If the machinery is not running at full power (class c), it is important to find out the reason for this defect. If the plant is too powerful for the amount of work it has to do, it is a question as to whether more work cannot be given it by a rearrangement of plans; for machinery which is not doing its full work costs nearly as much to run as when fully occupied. Not only so, but most clayworking machinery works more smoothly and satisfactorily when at its proper load than when running light, and the wear and tear is proportionately less. If the cause of waste of power is due to defects in the adjustment of the plant, or to actual defects in construction, it will generally be found that repairs and adjustment will rapidly repay their cost. If it is a question of antiquated plant (as, for instance, an old boiler which the insurance company will not allow to be worked at full pressure), it is often cheaper in the long run to replace it with more modern or, at any rate, more efficient machinery.

It is only when machinery is working at normal speed, with normal output and full time, that it can be regarded as satisfactory ; other conditions involve waste which, however caused, is nevertheless waste, and must be regarded as such without any attempt at 'glossing it over' if economical working is to be secured. The sight of machinery running 'loose' is so common in clayworking, that little or no notice is taken of it; it is considered to be on a level with 'breakages,' 'bad kilns,' etc.—that is, as losses which cannot be avoided. Needless to say, a little study on the part of the manager will rapidly convince him that this is by no means the whole truth. What is true of machinery is equally so of steam used for heating purposes; the amount of this commodity wasted annually in most clayworks is simply astounding.
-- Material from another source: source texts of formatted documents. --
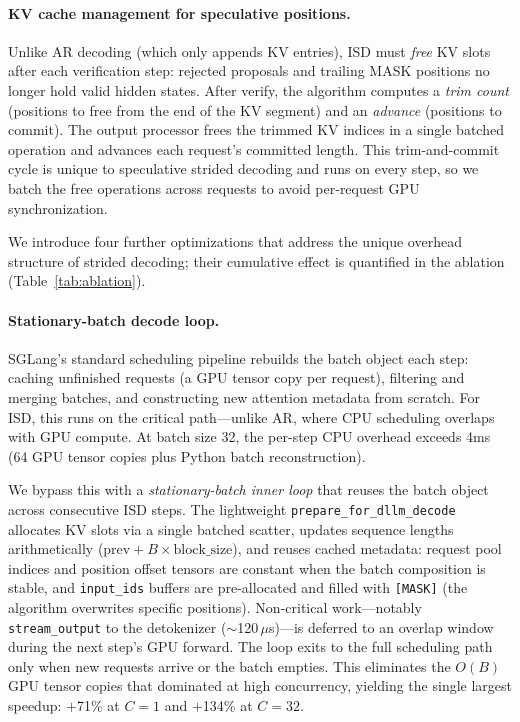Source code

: \paragraph{KV cache management for speculative positions.}
Unlike AR decoding (which only appends KV entries), ISD must \emph{free} KV slots after each verification step: rejected proposals and trailing MASK positions no longer hold valid hidden states. After verify, the algorithm computes a \emph{trim count} (positions to free from the end of the KV segment) and an \emph{advance} (positions to commit). The output processor frees the trimmed KV indices in a single batched operation and advances each request's committed length. This trim-and-commit cycle is unique to speculative strided decoding and runs on every step, so we batch the free operations across requests to avoid per-request GPU synchronization.

We introduce four further optimizations that address the unique overhead structure of strided decoding; their cumulative effect is quantified in the ablation (Table~\ref{tab:ablation}).

\paragraph{Stationary-batch decode loop.}
SGLang's standard scheduling pipeline rebuilds the batch object each step: caching unfinished requests (a GPU tensor copy per request), filtering and merging batches, and constructing new attention metadata from scratch. For ISD, this runs on the critical path---unlike AR, where CPU scheduling overlaps with GPU compute. At batch size 32, the per-step CPU overhead exceeds 4ms (64 GPU tensor copies plus Python batch reconstruction).

We bypass this with a \emph{stationary-batch inner loop} that reuses the batch object across consecutive ISD steps. The lightweight \texttt{prepare\_for\_dllm\_decode} allocates KV slots via a single batched scatter, updates sequence lengths arithmetically ($\text{prev} + B \times \text{block\_size}$), and reuses cached metadata: request pool indices and position offset tensors are constant when the batch composition is stable, and \texttt{input\_ids} buffers are pre-allocated and filled with \texttt{[MASK]} (the algorithm overwrites specific positions). Non-critical work---notably \texttt{stream\_output} to the detokenizer (${\sim}$120\,$\mu$s)---is deferred to an overlap window during the next step's GPU forward. The loop exits to the full scheduling path only when new requests arrive or the batch empties. This eliminates the $O(B)$ GPU tensor copies that dominated at high concurrency, yielding the single largest speedup: $+$71\% at $C{=}1$ and $+$134\% at $C{=}32$.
Waste at the Boiler may usually be checked by a careful watch on the coal-book, or by a small bonus to the fireman if he can reduce the amount of fuel burned and yet keep up the steam. At the presses and mills it may usually be reduced by a system of piecework, accompanied with various encouragements to the men to work as rapidly as possible consistent with good work. This will ensure the full use of the machines when in use, but will not always prevent their running 'loose' unless there is abundant work for the men. A study of the lines of shafting will also indicate whether greater economy cannot be secured by using clutches so as to minimise the amount of idle shafting in motion.

Some machines are so clumsy, and require so much unnecessary power to drive them compared with the work they have to do, that their use involves a continual waste of power. Sometimes this waste cannot be avoided, because two or more classes of goods are made on the same machine; but even then it will often be more economical to obtain a smaller machine for the lighter work, the increased output being utilised in selling the goods at a slightly cheaper rate and still making a greater profit per annum. It is a matter of relative cost.
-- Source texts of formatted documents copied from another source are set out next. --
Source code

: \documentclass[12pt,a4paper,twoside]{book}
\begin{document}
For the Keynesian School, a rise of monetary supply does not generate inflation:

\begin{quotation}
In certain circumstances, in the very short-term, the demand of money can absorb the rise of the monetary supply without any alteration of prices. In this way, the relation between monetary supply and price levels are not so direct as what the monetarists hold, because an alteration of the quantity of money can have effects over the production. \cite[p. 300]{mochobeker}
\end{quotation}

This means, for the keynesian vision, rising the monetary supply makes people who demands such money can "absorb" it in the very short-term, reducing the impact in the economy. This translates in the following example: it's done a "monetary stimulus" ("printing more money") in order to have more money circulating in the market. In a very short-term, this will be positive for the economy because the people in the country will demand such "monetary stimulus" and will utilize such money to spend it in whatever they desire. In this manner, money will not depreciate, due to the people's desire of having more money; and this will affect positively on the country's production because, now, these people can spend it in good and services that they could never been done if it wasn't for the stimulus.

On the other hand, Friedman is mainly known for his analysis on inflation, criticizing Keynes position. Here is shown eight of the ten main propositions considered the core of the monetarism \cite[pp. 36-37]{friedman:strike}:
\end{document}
Waste of Power in Transport is another serious loss in many clayworks, few engines used for this purpose being worked at anything like their greatest efficiency. In most cases it is the result of bad management, by which a succession of small loads at fairly frequent intervals occurs instead of larger ones at longer intervals. The waste here is not only in the power, but also in the labour involved in driving the engine (or ponies), which might, under better arrangement, be employed on other jobs. This does not mean that a cheese-paring policy will be successful, but that in many clayworks a rearrangement of the transport will often result in one man's or lad's labour being available for other work during a considerable portion of the day. This is clearly not a case where generalities will be of use: each works must be considered in the light of its own circumstances and conditions.
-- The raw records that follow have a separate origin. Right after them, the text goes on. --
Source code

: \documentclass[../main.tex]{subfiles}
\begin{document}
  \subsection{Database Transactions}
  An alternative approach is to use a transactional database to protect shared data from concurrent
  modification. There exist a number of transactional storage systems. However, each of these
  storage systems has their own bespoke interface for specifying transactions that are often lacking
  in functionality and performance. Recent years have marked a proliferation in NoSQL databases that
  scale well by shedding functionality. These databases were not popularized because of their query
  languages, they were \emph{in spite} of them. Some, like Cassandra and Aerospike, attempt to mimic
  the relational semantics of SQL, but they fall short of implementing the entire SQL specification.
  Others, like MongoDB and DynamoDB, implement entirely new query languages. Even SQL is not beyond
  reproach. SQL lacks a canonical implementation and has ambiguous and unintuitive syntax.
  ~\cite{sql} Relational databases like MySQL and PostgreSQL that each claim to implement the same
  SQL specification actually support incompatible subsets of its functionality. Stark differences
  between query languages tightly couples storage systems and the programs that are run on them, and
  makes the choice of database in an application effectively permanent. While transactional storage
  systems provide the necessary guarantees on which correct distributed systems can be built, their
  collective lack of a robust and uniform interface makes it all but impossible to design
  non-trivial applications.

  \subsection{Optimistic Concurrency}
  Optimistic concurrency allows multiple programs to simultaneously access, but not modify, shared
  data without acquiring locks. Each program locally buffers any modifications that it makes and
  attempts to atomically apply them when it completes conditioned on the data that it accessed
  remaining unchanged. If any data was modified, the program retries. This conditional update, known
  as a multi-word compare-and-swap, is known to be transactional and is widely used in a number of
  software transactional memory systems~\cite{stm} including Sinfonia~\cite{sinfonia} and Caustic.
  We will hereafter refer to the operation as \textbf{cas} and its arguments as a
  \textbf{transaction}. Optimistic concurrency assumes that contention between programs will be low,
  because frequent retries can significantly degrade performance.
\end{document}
Waste Steam is chiefly due to carelessness on the part of the workmen in not turning off cocks when the steam is not required; or in using more steam than is necessary for a particular purpose (this is especially true in drying sheds); or in allowing the machinery to run without working. On this account it is very desirable that the control of all steam-cocks should be in the hands of the foremen only and not in those of the individual workers. Leaks in the piping or in the engine, boiler, or other part of the machinery should be under the responsibility of the

engineer, and some means should be adopted to see that he keeps the plant under his charge in efficient condition. This may readily be done by means of occasional indicator readings of the engines and dynamometer readings of the machines. În fact, it is a good investment to attach some simple form of register to each machine of which the output is not paid for by the piece, in order to ascertain how many hours per day it runs idly or with only partial work.

One of the great advantages of electricity as a source of power is the readiness with which it may be measured, as a simple wattmeter on each machine will register the total power consumed, and a careful study of these records ensures such electrically-driven machinery being worked to the fullest advantage. This information is not so readily obtained for steam-driven plant, but where it can be obtained it almost invariably results in more economical working and reduced running expenses. Unfortunately, so long as steam is so useful and economical a heat-transporter it is hardly likely that electricity will make much headway in many classes of clayworking; but there is little doubt that where heat can be economically obtained from fuel directly, or in those parts of the works where power, but not steam, is required, that electricity will sooner or later be adopted, not only on account of the advantages it possesses as a form of energy, but also from the ease of measurement which enables its exact cost to be so readily obtained. factor of cost is likely to become increasingly important with increasing competition in the future.

This

Waste of Heat is, in some respects, the most serious and most difficult of prevention of any waste in a clayworks. Whether the heat is lost in the form of steam or actual heat from fuel matters little; in either case the money it absorbs per annum is immense.

Waste heat from kilns and furnaces (including boilers and dryer and shed-fires) is a serious matter, yet but little real attention is paid to it. Some aspects of this question have been dealt with in the chapter on 'Firing' (p. 171) and need not be repeated here.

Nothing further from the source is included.